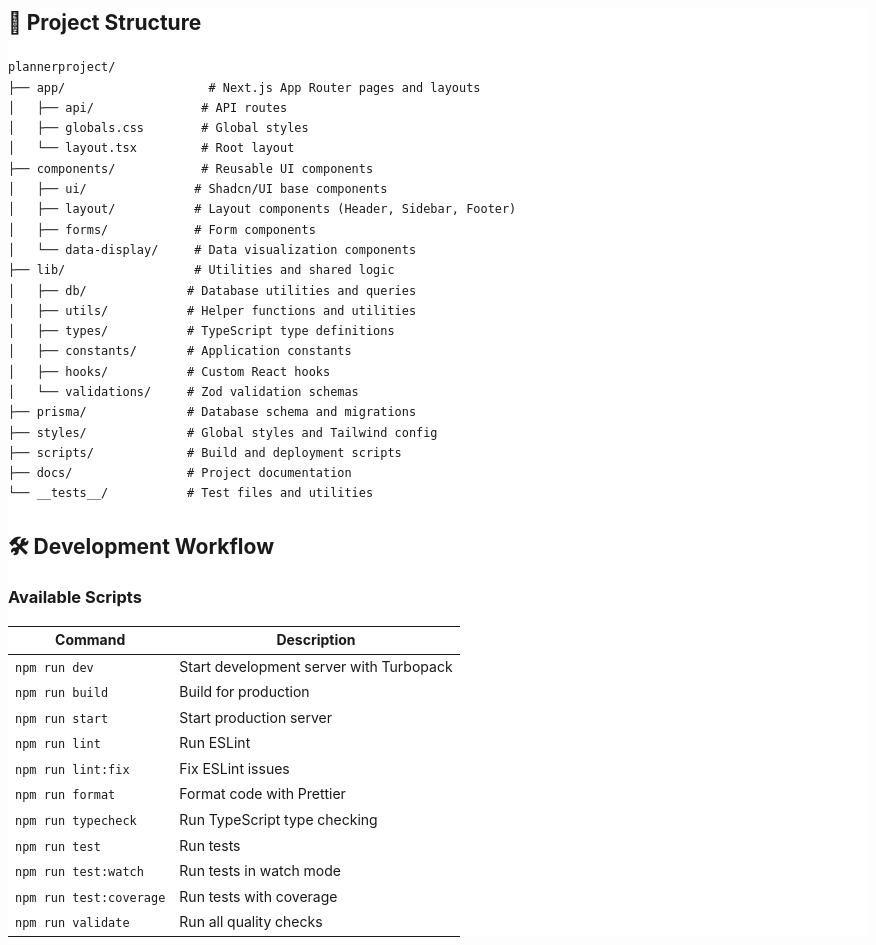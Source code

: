 ## 📁 Project Structure

```
plannerproject/
├── app/                    # Next.js App Router pages and layouts
│   ├── api/               # API routes
│   ├── globals.css        # Global styles
│   └── layout.tsx         # Root layout
├── components/            # Reusable UI components
│   ├── ui/               # Shadcn/UI base components
│   ├── layout/           # Layout components (Header, Sidebar, Footer)
│   ├── forms/            # Form components
│   └── data-display/     # Data visualization components
├── lib/                  # Utilities and shared logic
│   ├── db/              # Database utilities and queries
│   ├── utils/           # Helper functions and utilities
│   ├── types/           # TypeScript type definitions
│   ├── constants/       # Application constants
│   ├── hooks/           # Custom React hooks
│   └── validations/     # Zod validation schemas
├── prisma/              # Database schema and migrations
├── styles/              # Global styles and Tailwind config
├── scripts/             # Build and deployment scripts
├── docs/                # Project documentation
└── __tests__/           # Test files and utilities
```

## 🛠️ Development Workflow

### Available Scripts

| Command | Description |
|---------|-------------|
| `npm run dev` | Start development server with Turbopack |
| `npm run build` | Build for production |
| `npm run start` | Start production server |
| `npm run lint` | Run ESLint |
| `npm run lint:fix` | Fix ESLint issues |
| `npm run format` | Format code with Prettier |
| `npm run typecheck` | Run TypeScript type checking |
| `npm run test` | Run tests |
| `npm run test:watch` | Run tests in watch mode |
| `npm run test:coverage` | Run tests with coverage |
| `npm run validate` | Run all quality checks |
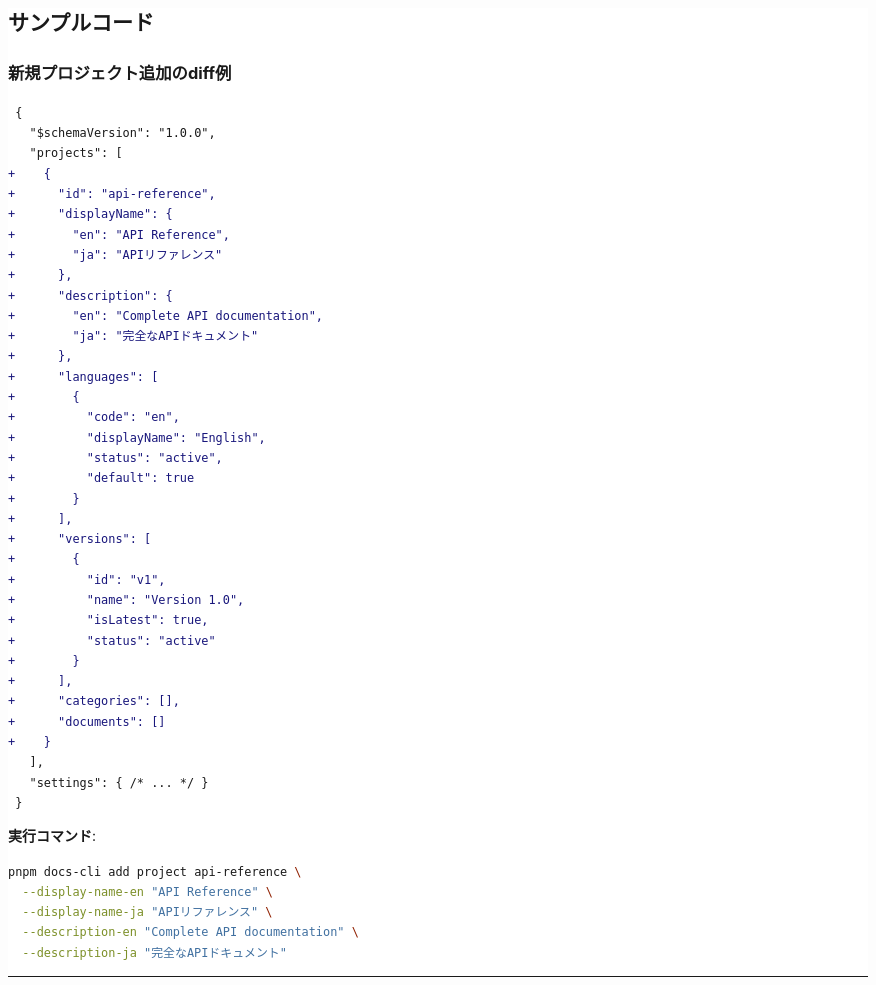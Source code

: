 ## サンプルコード

### 新規プロジェクト追加のdiff例

```diff
 {
   "$schemaVersion": "1.0.0",
   "projects": [
+    {
+      "id": "api-reference",
+      "displayName": {
+        "en": "API Reference",
+        "ja": "APIリファレンス"
+      },
+      "description": {
+        "en": "Complete API documentation",
+        "ja": "完全なAPIドキュメント"
+      },
+      "languages": [
+        {
+          "code": "en",
+          "displayName": "English",
+          "status": "active",
+          "default": true
+        }
+      ],
+      "versions": [
+        {
+          "id": "v1",
+          "name": "Version 1.0",
+          "isLatest": true,
+          "status": "active"
+        }
+      ],
+      "categories": [],
+      "documents": []
+    }
   ],
   "settings": { /* ... */ }
 }
```

**実行コマンド**:

```bash
pnpm docs-cli add project api-reference \
  --display-name-en "API Reference" \
  --display-name-ja "APIリファレンス" \
  --description-en "Complete API documentation" \
  --description-ja "完全なAPIドキュメント"
```

---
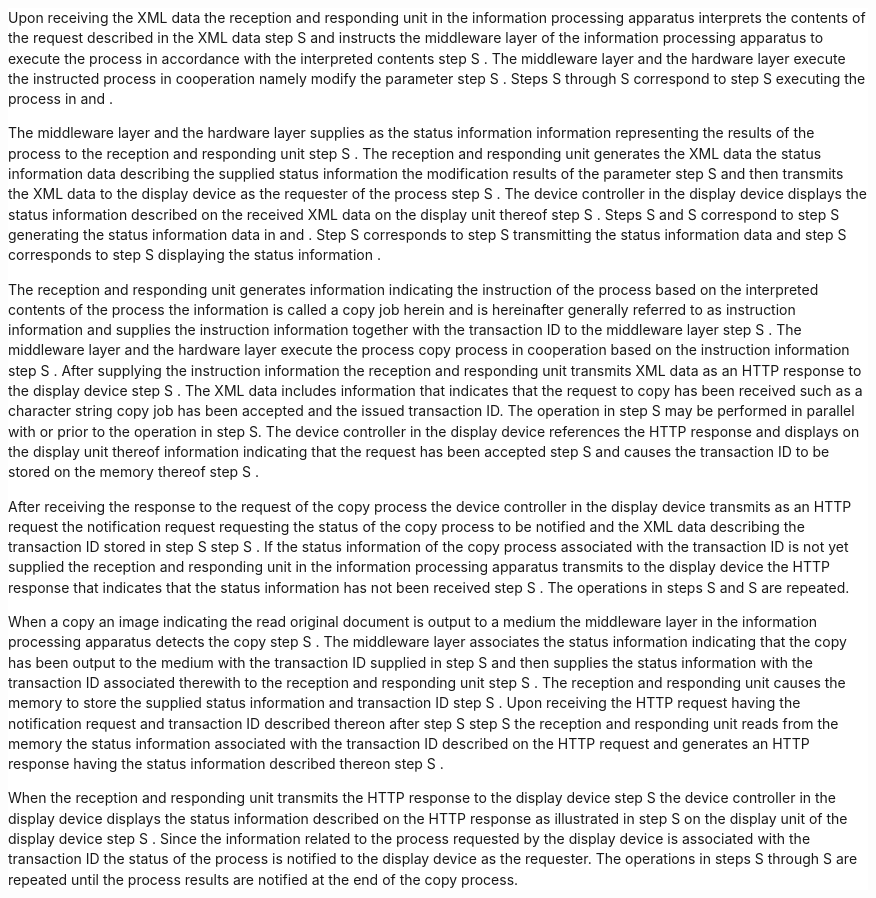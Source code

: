 Upon receiving the XML data the reception and responding unit in the information processing apparatus interprets the contents of the request described in the XML data step S and instructs the middleware layer of the information processing apparatus to execute the process in accordance with the interpreted contents step S . The middleware layer and the hardware layer execute the instructed process in cooperation namely modify the parameter step S . Steps S through S correspond to step S executing the process in and .

The middleware layer and the hardware layer supplies as the status information information representing the results of the process to the reception and responding unit step S . The reception and responding unit generates the XML data the status information data describing the supplied status information the modification results of the parameter step S and then transmits the XML data to the display device as the requester of the process step S . The device controller in the display device displays the status information described on the received XML data on the display unit thereof step S . Steps S and S correspond to step S generating the status information data in and . Step S corresponds to step S transmitting the status information data and step S corresponds to step S displaying the status information .

The reception and responding unit generates information indicating the instruction of the process based on the interpreted contents of the process the information is called a copy job herein and is hereinafter generally referred to as instruction information and supplies the instruction information together with the transaction ID to the middleware layer step S . The middleware layer and the hardware layer execute the process copy process in cooperation based on the instruction information step S . After supplying the instruction information the reception and responding unit transmits XML data as an HTTP response to the display device step S . The XML data includes information that indicates that the request to copy has been received such as a character string copy job has been accepted and the issued transaction ID. The operation in step S may be performed in parallel with or prior to the operation in step S. The device controller in the display device references the HTTP response and displays on the display unit thereof information indicating that the request has been accepted step S and causes the transaction ID to be stored on the memory thereof step S .

After receiving the response to the request of the copy process the device controller in the display device transmits as an HTTP request the notification request requesting the status of the copy process to be notified and the XML data describing the transaction ID stored in step S step S . If the status information of the copy process associated with the transaction ID is not yet supplied the reception and responding unit in the information processing apparatus transmits to the display device the HTTP response that indicates that the status information has not been received step S . The operations in steps S and S are repeated.

When a copy an image indicating the read original document is output to a medium the middleware layer in the information processing apparatus detects the copy step S . The middleware layer associates the status information indicating that the copy has been output to the medium with the transaction ID supplied in step S and then supplies the status information with the transaction ID associated therewith to the reception and responding unit step S . The reception and responding unit causes the memory to store the supplied status information and transaction ID step S . Upon receiving the HTTP request having the notification request and transaction ID described thereon after step S step S the reception and responding unit reads from the memory the status information associated with the transaction ID described on the HTTP request and generates an HTTP response having the status information described thereon step S .

When the reception and responding unit transmits the HTTP response to the display device step S the device controller in the display device displays the status information described on the HTTP response as illustrated in step S on the display unit of the display device step S . Since the information related to the process requested by the display device is associated with the transaction ID the status of the process is notified to the display device as the requester. The operations in steps S through S are repeated until the process results are notified at the end of the copy process.
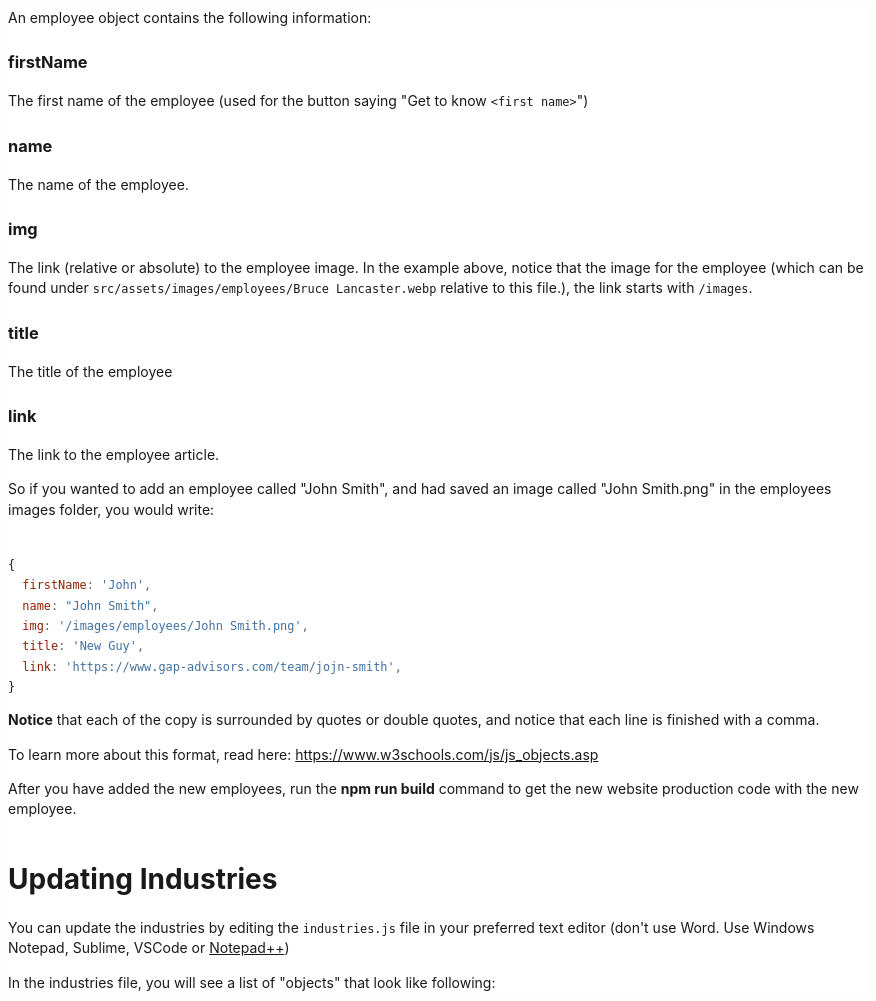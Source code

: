 An employee object contains the following information:

### firstName

The first name of the employee (used for the button saying "Get to know `<first name>`")

### name

The name of the employee.

### img

The link (relative or absolute) to the employee image. In the example above, notice that the image for the employee (which can be found under `src/assets/images/employees/Bruce Lancaster.webp` relative to this file.), the link starts with `/images`.


### title

The title of the employee

### link

The link to the employee article.

So if you wanted to add an employee called "John Smith", and had saved an image called "John Smith.png" in the employees images folder, you would write:

```js

{
  firstName: 'John',
  name: "John Smith",
  img: '/images/employees/John Smith.png',
  title: 'New Guy',
  link: 'https://www.gap-advisors.com/team/jojn-smith',
}
```

**Notice** that each of the copy is surrounded by quotes or double quotes, and notice that each line is finished with a comma.

To learn more about this format, read here: https://www.w3schools.com/js/js_objects.asp

After you have added the new employees, run the **npm run build** command to get the new website production code with the new employee.


# Updating Industries

You can update the industries by editing the `industries.js` file in your preferred text editor (don't use Word. Use Windows Notepad, Sublime, VSCode or [Notepad++](https://notepad-plus-plus.org/downloads/))

In the industries file, you will see a list of "objects" that look like following:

**********

• [AIM OF THE TASK] Give the listing again word for word. Skip any pictures.

• [WRITTEN RESPONSE]
Source code

: ## 📁 Project Structure

```
plannerproject/
├── app/                    # Next.js App Router pages and layouts
│   ├── api/               # API routes
│   ├── globals.css        # Global styles
│   └── layout.tsx         # Root layout
├── components/            # Reusable UI components
│   ├── ui/               # Shadcn/UI base components
│   ├── layout/           # Layout components (Header, Sidebar, Footer)
│   ├── forms/            # Form components
│   └── data-display/     # Data visualization components
├── lib/                  # Utilities and shared logic
│   ├── db/              # Database utilities and queries
│   ├── utils/           # Helper functions and utilities
│   ├── types/           # TypeScript type definitions
│   ├── constants/       # Application constants
│   ├── hooks/           # Custom React hooks
│   └── validations/     # Zod validation schemas
├── prisma/              # Database schema and migrations
├── styles/              # Global styles and Tailwind config
├── scripts/             # Build and deployment scripts
├── docs/                # Project documentation
└── __tests__/           # Test files and utilities
```

## 🛠️ Development Workflow

### Available Scripts

| Command | Description |
|---------|-------------|
| `npm run dev` | Start development server with Turbopack |
| `npm run build` | Build for production |
| `npm run start` | Start production server |
| `npm run lint` | Run ESLint |
| `npm run lint:fix` | Fix ESLint issues |
| `npm run format` | Format code with Prettier |
| `npm run typecheck` | Run TypeScript type checking |
| `npm run test` | Run tests |
| `npm run test:watch` | Run tests in watch mode |
| `npm run test:coverage` | Run tests with coverage |
| `npm run validate` | Run all quality checks |
Source code

: ## サンプルコード

### 新規プロジェクト追加のdiff例

```diff
 {
   "$schemaVersion": "1.0.0",
   "projects": [
+    {
+      "id": "api-reference",
+      "displayName": {
+        "en": "API Reference",
+        "ja": "APIリファレンス"
+      },
+      "description": {
+        "en": "Complete API documentation",
+        "ja": "完全なAPIドキュメント"
+      },
+      "languages": [
+        {
+          "code": "en",
+          "displayName": "English",
+          "status": "active",
+          "default": true
+        }
+      ],
+      "versions": [
+        {
+          "id": "v1",
+          "name": "Version 1.0",
+          "isLatest": true,
+          "status": "active"
+        }
+      ],
+      "categories": [],
+      "documents": []
+    }
   ],
   "settings": { /* ... */ }
 }
```

**実行コマンド**:

```bash
pnpm docs-cli add project api-reference \
  --display-name-en "API Reference" \
  --display-name-ja "APIリファレンス" \
  --description-en "Complete API documentation" \
  --description-ja "完全なAPIドキュメント"
```

---
Source code

: Upon receiving the XML data the reception and responding unit in the information processing apparatus interprets the contents of the request described in the XML data step S and instructs the middleware layer of the information processing apparatus to execute the process in accordance with the interpreted contents step S . The middleware layer and the hardware layer execute the instructed process in cooperation namely modify the parameter step S . Steps S through S correspond to step S executing the process in and .

The middleware layer and the hardware layer supplies as the status information information representing the results of the process to the reception and responding unit step S . The reception and responding unit generates the XML data the status information data describing the supplied status information the modification results of the parameter step S and then transmits the XML data to the display device as the requester of the process step S . The device controller in the display device displays the status information described on the received XML data on the display unit thereof step S . Steps S and S correspond to step S generating the status information data in and . Step S corresponds to step S transmitting the status information data and step S corresponds to step S displaying the status information .

The reception and responding unit generates information indicating the instruction of the process based on the interpreted contents of the process the information is called a copy job herein and is hereinafter generally referred to as instruction information and supplies the instruction information together with the transaction ID to the middleware layer step S . The middleware layer and the hardware layer execute the process copy process in cooperation based on the instruction information step S . After supplying the instruction information the reception and responding unit transmits XML data as an HTTP response to the display device step S . The XML data includes information that indicates that the request to copy has been received such as a character string copy job has been accepted and the issued transaction ID. The operation in step S may be performed in parallel with or prior to the operation in step S. The device controller in the display device references the HTTP response and displays on the display unit thereof information indicating that the request has been accepted step S and causes the transaction ID to be stored on the memory thereof step S .

After receiving the response to the request of the copy process the device controller in the display device transmits as an HTTP request the notification request requesting the status of the copy process to be notified and the XML data describing the transaction ID stored in step S step S . If the status information of the copy process associated with the transaction ID is not yet supplied the reception and responding unit in the information processing apparatus transmits to the display device the HTTP response that indicates that the status information has not been received step S . The operations in steps S and S are repeated.

When a copy an image indicating the read original document is output to a medium the middleware layer in the information processing apparatus detects the copy step S . The middleware layer associates the status information indicating that the copy has been output to the medium with the transaction ID supplied in step S and then supplies the status information with the transaction ID associated therewith to the reception and responding unit step S . The reception and responding unit causes the memory to store the supplied status information and transaction ID step S . Upon receiving the HTTP request having the notification request and transaction ID described thereon after step S step S the reception and responding unit reads from the memory the status information associated with the transaction ID described on the HTTP request and generates an HTTP response having the status information described thereon step S .

When the reception and responding unit transmits the HTTP response to the display device step S the device controller in the display device displays the status information described on the HTTP response as illustrated in step S on the display unit of the display device step S . Since the information related to the process requested by the display device is associated with the transaction ID the status of the process is notified to the display device as the requester. The operations in steps S through S are repeated until the process results are notified at the end of the copy process.
Source code

: An employee object contains the following information:

### firstName

The first name of the employee (used for the button saying "Get to know `<first name>`")

### name

The name of the employee.

### img

The link (relative or absolute) to the employee image. In the example above, notice that the image for the employee (which can be found under `src/assets/images/employees/Bruce Lancaster.webp` relative to this file.), the link starts with `/images`.


### title

The title of the employee

### link

The link to the employee article.

So if you wanted to add an employee called "John Smith", and had saved an image called "John Smith.png" in the employees images folder, you would write:

```js

{
  firstName: 'John',
  name: "John Smith",
  img: '/images/employees/John Smith.png',
  title: 'New Guy',
  link: 'https://www.gap-advisors.com/team/jojn-smith',
}
```

**Notice** that each of the copy is surrounded by quotes or double quotes, and notice that each line is finished with a comma.

To learn more about this format, read here: https://www.w3schools.com/js/js_objects.asp

After you have added the new employees, run the **npm run build** command to get the new website production code with the new employee.


# Updating Industries

You can update the industries by editing the `industries.js` file in your preferred text editor (don't use Word. Use Windows Notepad, Sublime, VSCode or [Notepad++](https://notepad-plus-plus.org/downloads/))

In the industries file, you will see a list of "objects" that look like following:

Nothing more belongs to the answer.